Thread: Add last failed connection error message to pg_stat_wal_receiver

Add last failed connection error message to pg_stat_wal_receiver

From
Bharath Rupireddy
Date:
Hi,

In production environments WAL receiver connection attempts to primary
may fail for many reasons (primary down, network is broken,
authentication tokens changes, primary_conn_info modifications, socket
errors and so on.). Although we emit the error message to server logs,
isn't it useful to show the last connection error message via
pg_stat_wal_receiver or pg_stat_get_wal_receiver? This will be super
helpful in production environments to analyse what the WAL receiver
issues as accessing and sifting through server logs can be quite
cumbersome for the end users.

Thoughts?

Attached patch can only display the last_conn_error only after the WAL
receiver is up, but it will be good to let pg_stat_wal_receiver emit
last_conn_error even before that. Imagine WAL receiver is continuously
failing on the standby, if we let pg_stat_wal_receiver report
last_conn_error, all other columns will show NULL. I can change this
way, if others are okay with it.

Regards,
Bharath Rupireddy.

Attachment

Re: Add last failed connection error message to pg_stat_wal_receiver

From
Cary Huang
Date:
The following review has been posted through the commitfest application:
make installcheck-world:  tested, passed
Implements feature:       tested, passed
Spec compliant:           tested, passed
Documentation:            tested, passed

Hello

The patch can be applied to PG master branch without problem and it passed regression and tap tests. I manually tested
thisfeature too and the last conn error is correctly shown in the pg_stat_get_wal_receiver output, which does exactly
asdescribed. I think this feature is nice to have to troubleshoot replication issues on the standby side.
 

thank you

Cary Huang
----------------
Highgo Software Canada

Re: Add last failed connection error message to pg_stat_wal_receiver

From
Bharath Rupireddy
Date:
On Sat, Jul 23, 2022 at 2:29 AM Cary Huang <cary.huang@highgo.ca> wrote:
>
> The following review has been posted through the commitfest application:
> make installcheck-world:  tested, passed
> Implements feature:       tested, passed
> Spec compliant:           tested, passed
> Documentation:            tested, passed
>
> Hello
>
> The patch can be applied to PG master branch without problem and it passed regression and tap tests. I manually
testedthis feature too and the last conn error is correctly shown in the pg_stat_get_wal_receiver output, which does
exactlyas described. I think this feature is nice to have to troubleshoot replication issues on the standby side. 

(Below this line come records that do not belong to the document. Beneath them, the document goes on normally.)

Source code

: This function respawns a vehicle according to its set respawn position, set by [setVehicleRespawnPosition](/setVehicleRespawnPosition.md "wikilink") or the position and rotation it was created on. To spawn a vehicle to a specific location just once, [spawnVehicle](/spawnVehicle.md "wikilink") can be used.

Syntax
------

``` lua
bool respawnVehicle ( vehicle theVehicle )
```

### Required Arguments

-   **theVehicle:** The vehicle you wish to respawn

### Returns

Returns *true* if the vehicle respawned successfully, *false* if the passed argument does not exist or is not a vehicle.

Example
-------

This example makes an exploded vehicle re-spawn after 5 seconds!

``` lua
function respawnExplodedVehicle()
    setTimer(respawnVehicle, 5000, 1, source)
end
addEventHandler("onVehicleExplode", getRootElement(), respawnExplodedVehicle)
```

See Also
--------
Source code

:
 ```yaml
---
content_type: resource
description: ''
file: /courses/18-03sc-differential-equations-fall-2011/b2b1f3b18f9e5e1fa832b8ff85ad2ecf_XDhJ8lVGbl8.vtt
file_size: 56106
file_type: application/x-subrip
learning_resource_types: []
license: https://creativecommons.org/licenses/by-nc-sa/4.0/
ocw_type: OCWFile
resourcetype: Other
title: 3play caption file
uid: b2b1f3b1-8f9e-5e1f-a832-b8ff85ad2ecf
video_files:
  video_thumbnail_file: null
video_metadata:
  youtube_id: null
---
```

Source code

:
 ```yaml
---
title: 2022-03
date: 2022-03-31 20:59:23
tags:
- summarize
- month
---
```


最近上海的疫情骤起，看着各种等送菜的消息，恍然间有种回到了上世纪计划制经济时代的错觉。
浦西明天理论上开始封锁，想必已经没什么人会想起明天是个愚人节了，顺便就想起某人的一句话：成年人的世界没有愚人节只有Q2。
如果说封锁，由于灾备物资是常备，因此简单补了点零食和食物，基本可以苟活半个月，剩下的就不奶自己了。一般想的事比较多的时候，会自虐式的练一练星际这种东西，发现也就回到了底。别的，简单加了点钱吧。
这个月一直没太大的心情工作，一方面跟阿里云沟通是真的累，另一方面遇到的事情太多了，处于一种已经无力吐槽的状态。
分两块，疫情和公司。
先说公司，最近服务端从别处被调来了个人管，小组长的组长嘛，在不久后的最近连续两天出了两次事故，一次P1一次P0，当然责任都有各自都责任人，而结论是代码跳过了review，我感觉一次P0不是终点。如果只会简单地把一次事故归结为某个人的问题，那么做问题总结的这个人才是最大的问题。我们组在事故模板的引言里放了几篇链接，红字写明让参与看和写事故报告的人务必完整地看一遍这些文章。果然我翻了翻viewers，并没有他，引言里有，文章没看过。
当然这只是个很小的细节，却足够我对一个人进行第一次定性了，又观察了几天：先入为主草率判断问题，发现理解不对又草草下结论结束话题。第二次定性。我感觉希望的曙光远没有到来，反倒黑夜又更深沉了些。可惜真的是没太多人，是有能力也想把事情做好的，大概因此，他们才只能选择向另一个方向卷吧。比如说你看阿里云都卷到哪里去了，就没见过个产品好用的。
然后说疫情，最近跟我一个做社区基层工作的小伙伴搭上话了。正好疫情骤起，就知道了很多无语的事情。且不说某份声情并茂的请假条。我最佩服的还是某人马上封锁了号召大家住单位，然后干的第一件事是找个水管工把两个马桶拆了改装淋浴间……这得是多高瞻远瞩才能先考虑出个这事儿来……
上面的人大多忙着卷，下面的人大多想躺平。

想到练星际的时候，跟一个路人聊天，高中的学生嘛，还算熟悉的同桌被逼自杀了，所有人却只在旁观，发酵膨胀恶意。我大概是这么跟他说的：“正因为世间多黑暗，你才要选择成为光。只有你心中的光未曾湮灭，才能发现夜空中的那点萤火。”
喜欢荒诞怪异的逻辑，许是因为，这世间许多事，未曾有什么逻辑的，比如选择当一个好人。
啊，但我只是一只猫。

Thanks a lot Cary for reviewing. It will be great if you can add
yourself as a reviewer and set the status accordingly in the CF entry
here - https://commitfest.postgresql.org/38/3666/.

Regards,
Bharath Rupireddy.



Re: Add last failed connection error message to pg_stat_wal_receiver

From
Michael Paquier
Date:
On Mon, Jul 25, 2022 at 12:19:40PM +0530, Bharath Rupireddy wrote:
> Thanks a lot Cary for reviewing. It will be great if you can add
> yourself as a reviewer and set the status accordingly in the CF entry
> here - https://commitfest.postgresql.org/38/3666/.

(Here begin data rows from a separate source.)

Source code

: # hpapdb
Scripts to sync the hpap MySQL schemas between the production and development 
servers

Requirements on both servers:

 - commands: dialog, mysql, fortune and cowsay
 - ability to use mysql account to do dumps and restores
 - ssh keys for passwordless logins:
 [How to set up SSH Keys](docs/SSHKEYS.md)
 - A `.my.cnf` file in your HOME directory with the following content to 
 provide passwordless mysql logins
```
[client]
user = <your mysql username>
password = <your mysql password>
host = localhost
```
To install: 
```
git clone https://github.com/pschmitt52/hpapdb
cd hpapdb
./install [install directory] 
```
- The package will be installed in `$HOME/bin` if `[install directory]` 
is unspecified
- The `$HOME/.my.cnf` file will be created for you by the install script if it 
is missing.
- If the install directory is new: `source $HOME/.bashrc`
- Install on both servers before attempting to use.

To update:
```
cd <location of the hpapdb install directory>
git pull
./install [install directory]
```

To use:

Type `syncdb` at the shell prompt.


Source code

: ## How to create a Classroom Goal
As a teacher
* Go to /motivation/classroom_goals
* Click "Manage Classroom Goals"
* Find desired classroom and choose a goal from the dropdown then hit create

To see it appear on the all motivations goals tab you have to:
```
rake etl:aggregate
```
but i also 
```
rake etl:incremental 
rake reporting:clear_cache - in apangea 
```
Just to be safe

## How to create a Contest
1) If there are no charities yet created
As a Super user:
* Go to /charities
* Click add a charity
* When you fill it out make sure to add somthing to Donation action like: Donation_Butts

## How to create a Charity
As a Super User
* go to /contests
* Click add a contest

Hmm.  This stands for the connection error, but there are other things
that could cause a failure down the road, like an incorrect system
ID or a TLI-related report, so that seems a bit limited to me?
--
Michael

Attachment

Re: Add last failed connection error message to pg_stat_wal_receiver

From
Bharath Rupireddy
Date:
On Mon, Jul 25, 2022 at 2:40 PM Michael Paquier <michael@paquier.xyz> wrote:
>
> On Mon, Jul 25, 2022 at 12:19:40PM +0530, Bharath Rupireddy wrote:
> > Thanks a lot Cary for reviewing. It will be great if you can add
> > yourself as a reviewer and set the status accordingly in the CF entry
> > here - https://commitfest.postgresql.org/38/3666/.
>
> Hmm.  This stands for the connection error, but there are other things
> that could cause a failure down the road, like an incorrect system
> ID or a TLI-related report, so that seems a bit limited to me?

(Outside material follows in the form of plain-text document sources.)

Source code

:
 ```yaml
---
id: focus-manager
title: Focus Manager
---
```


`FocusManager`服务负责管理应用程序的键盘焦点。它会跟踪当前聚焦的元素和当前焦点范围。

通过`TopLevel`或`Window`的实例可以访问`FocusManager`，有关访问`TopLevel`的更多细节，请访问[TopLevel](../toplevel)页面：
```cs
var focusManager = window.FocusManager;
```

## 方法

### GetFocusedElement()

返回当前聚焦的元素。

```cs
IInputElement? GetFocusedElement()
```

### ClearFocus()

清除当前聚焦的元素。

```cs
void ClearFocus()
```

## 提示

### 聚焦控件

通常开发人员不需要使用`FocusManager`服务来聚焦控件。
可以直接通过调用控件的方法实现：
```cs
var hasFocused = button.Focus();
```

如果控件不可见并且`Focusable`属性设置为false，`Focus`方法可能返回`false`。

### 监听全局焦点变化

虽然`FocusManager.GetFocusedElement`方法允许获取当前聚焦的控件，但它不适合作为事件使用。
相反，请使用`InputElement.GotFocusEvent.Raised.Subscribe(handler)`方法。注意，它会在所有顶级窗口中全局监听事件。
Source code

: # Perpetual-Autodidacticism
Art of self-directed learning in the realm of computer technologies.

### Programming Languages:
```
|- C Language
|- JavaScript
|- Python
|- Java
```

Good point. The walreceiver can exit for any reason. We can either 1)
store for all the error messages or 2) think of using sigsetjmp but
that only catches the ERROR kinds, leaving FATAL and PANIC messages.
The option (1) is simple but there are problems - we may miss storing
future error messages, good commenting and reviewing may help here and
all the error messages now need to be stored in string, which is
complex. The option (2) seems reasonable but we will miss FATAL and
PANIC messages (we have many ERRORs, 2 FATALs, 3 PANICs). Maybe a
combination of option (1) for FATALs and PANICs, and option (2) for
ERRORs helps.

Thoughts?

--
Bharath Rupireddy
RDS Open Source Databases: https://aws.amazon.com/rds/postgresql/



Re: Add last failed connection error message to pg_stat_wal_receiver

From
Michael Paquier
Date:
On Thu, Aug 04, 2022 at 03:27:11PM +0530, Bharath Rupireddy wrote:
> Good point. The walreceiver can exit for any reason. We can either 1)
> store for all the error messages or 2) think of using sigsetjmp but
> that only catches the ERROR kinds, leaving FATAL and PANIC messages.
> The option (1) is simple but there are problems - we may miss storing
> future error messages, good commenting and reviewing may help here and
> all the error messages now need to be stored in string, which is
> complex. The option (2) seems reasonable but we will miss FATAL and
> PANIC messages (we have many ERRORs, 2 FATALs, 3 PANICs). Maybe a
> combination of option (1) for FATALs and PANICs, and option (2) for
> ERRORs helps.
>
> Thoughts?

PANIC is not something you'd care about as the system would go down as
and shared memory would be reset (right?) even if restart_on_crash is
enabled.  Perhaps it would help here to use something like a macro to
catch and save the error, in a style similar to what's in hba.c for
example, which is the closest example I can think of, even if on ERROR
we don't really care about the error string anyway as there is nothing
to report back to the SQL views used for the HBA/ident files.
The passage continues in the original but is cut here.